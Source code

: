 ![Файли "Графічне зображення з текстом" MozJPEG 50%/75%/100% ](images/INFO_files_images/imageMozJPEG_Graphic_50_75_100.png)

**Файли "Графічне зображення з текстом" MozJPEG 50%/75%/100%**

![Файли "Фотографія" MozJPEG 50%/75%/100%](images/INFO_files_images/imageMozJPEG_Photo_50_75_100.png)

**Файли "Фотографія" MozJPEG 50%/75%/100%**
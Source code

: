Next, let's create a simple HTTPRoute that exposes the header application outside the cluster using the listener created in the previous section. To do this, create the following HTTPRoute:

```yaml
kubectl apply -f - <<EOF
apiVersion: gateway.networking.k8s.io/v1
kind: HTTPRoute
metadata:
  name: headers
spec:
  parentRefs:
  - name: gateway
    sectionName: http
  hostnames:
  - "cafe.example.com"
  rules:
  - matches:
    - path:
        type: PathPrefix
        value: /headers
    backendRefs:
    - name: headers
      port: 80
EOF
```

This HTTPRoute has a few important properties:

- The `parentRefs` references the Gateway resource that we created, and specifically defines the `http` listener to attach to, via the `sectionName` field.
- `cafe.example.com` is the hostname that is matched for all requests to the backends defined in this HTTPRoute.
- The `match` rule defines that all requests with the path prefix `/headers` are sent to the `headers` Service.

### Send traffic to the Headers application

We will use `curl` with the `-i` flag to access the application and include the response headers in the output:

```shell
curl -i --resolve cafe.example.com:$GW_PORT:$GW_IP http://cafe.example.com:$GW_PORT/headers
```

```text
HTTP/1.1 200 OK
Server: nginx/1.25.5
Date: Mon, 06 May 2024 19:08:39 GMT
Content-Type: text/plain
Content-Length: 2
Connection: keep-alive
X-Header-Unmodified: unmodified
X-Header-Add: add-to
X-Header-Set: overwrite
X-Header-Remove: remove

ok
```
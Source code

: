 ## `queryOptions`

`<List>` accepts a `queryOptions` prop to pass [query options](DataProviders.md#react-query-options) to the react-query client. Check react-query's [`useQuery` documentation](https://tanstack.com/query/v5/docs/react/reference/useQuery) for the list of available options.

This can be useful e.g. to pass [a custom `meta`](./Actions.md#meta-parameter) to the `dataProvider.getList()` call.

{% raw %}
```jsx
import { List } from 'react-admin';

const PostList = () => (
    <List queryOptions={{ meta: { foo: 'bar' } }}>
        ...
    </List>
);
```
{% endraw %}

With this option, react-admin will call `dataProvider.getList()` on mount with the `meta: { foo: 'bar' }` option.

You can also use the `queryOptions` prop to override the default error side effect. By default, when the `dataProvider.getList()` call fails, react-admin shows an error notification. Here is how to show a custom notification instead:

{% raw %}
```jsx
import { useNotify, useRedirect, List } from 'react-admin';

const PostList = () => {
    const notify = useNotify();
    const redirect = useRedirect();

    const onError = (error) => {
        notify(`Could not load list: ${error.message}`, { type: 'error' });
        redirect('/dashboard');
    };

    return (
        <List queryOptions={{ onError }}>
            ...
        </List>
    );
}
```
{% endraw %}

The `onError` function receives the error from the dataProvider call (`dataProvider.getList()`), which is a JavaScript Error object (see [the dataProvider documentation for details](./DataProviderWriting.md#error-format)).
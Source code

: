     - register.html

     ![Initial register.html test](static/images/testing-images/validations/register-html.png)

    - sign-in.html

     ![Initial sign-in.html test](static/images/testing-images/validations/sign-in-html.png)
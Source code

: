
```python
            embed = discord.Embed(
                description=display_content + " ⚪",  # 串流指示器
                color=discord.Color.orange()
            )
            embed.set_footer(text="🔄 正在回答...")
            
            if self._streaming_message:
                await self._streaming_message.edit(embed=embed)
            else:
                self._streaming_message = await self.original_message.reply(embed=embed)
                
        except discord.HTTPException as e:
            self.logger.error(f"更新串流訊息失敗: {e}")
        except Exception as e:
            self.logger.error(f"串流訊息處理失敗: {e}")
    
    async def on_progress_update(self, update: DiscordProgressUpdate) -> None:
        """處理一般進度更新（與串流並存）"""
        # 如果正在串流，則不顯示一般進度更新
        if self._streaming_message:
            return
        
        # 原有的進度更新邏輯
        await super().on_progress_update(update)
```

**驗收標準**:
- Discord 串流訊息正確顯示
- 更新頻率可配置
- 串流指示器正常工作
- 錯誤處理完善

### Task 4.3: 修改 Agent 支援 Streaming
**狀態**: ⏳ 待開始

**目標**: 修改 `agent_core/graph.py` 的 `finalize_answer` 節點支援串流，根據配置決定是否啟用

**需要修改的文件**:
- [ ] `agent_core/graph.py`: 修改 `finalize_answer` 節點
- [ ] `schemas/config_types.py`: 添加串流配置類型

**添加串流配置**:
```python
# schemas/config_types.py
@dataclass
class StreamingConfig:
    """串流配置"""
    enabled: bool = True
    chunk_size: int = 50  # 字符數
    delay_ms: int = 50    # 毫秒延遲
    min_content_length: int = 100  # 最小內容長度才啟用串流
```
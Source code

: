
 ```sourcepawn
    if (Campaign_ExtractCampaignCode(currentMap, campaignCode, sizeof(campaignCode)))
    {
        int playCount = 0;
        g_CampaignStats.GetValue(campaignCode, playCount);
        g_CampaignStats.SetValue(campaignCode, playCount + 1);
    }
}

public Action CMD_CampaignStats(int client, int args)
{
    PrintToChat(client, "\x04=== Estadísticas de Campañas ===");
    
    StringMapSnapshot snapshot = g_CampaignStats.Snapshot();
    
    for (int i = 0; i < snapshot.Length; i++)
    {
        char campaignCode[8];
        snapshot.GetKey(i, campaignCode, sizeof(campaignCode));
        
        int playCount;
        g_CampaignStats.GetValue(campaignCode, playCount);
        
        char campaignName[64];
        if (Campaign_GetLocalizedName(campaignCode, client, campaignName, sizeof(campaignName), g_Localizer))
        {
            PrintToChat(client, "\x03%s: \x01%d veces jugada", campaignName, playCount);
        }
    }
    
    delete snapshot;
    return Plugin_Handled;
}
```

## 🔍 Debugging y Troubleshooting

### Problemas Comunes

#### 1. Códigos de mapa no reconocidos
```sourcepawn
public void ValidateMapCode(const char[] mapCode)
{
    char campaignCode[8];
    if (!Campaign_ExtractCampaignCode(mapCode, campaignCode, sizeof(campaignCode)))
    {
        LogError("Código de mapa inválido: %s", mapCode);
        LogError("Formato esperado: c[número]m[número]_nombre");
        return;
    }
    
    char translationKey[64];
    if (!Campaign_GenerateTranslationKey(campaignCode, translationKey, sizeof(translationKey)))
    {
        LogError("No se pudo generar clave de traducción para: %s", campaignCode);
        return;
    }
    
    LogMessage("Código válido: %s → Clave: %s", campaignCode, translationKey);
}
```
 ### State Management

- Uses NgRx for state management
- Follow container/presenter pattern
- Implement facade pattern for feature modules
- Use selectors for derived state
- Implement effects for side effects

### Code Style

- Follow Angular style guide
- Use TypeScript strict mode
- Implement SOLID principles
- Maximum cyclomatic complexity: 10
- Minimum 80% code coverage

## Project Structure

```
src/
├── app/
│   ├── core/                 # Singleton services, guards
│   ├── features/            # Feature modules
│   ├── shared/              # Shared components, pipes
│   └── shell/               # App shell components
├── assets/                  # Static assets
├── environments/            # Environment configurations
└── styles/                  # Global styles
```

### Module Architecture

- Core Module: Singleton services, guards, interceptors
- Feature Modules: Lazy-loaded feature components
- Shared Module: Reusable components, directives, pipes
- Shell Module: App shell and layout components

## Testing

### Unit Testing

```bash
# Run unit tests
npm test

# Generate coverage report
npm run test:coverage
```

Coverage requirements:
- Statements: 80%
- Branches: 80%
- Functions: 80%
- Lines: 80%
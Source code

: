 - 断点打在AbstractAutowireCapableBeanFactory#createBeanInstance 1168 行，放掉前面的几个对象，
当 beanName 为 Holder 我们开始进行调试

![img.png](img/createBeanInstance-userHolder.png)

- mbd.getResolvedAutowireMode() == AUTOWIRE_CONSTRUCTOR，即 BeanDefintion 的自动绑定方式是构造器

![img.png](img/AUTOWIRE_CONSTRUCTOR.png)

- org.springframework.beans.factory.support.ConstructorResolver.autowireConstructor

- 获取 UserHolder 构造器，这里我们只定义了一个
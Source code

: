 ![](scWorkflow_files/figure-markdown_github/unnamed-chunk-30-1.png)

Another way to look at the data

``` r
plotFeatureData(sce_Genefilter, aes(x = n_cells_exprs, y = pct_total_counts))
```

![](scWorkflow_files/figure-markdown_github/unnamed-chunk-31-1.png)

━━━

__The task__: When a line in the entries above contains "html", count it; please answer with the number only.

__Exercise answer__: 4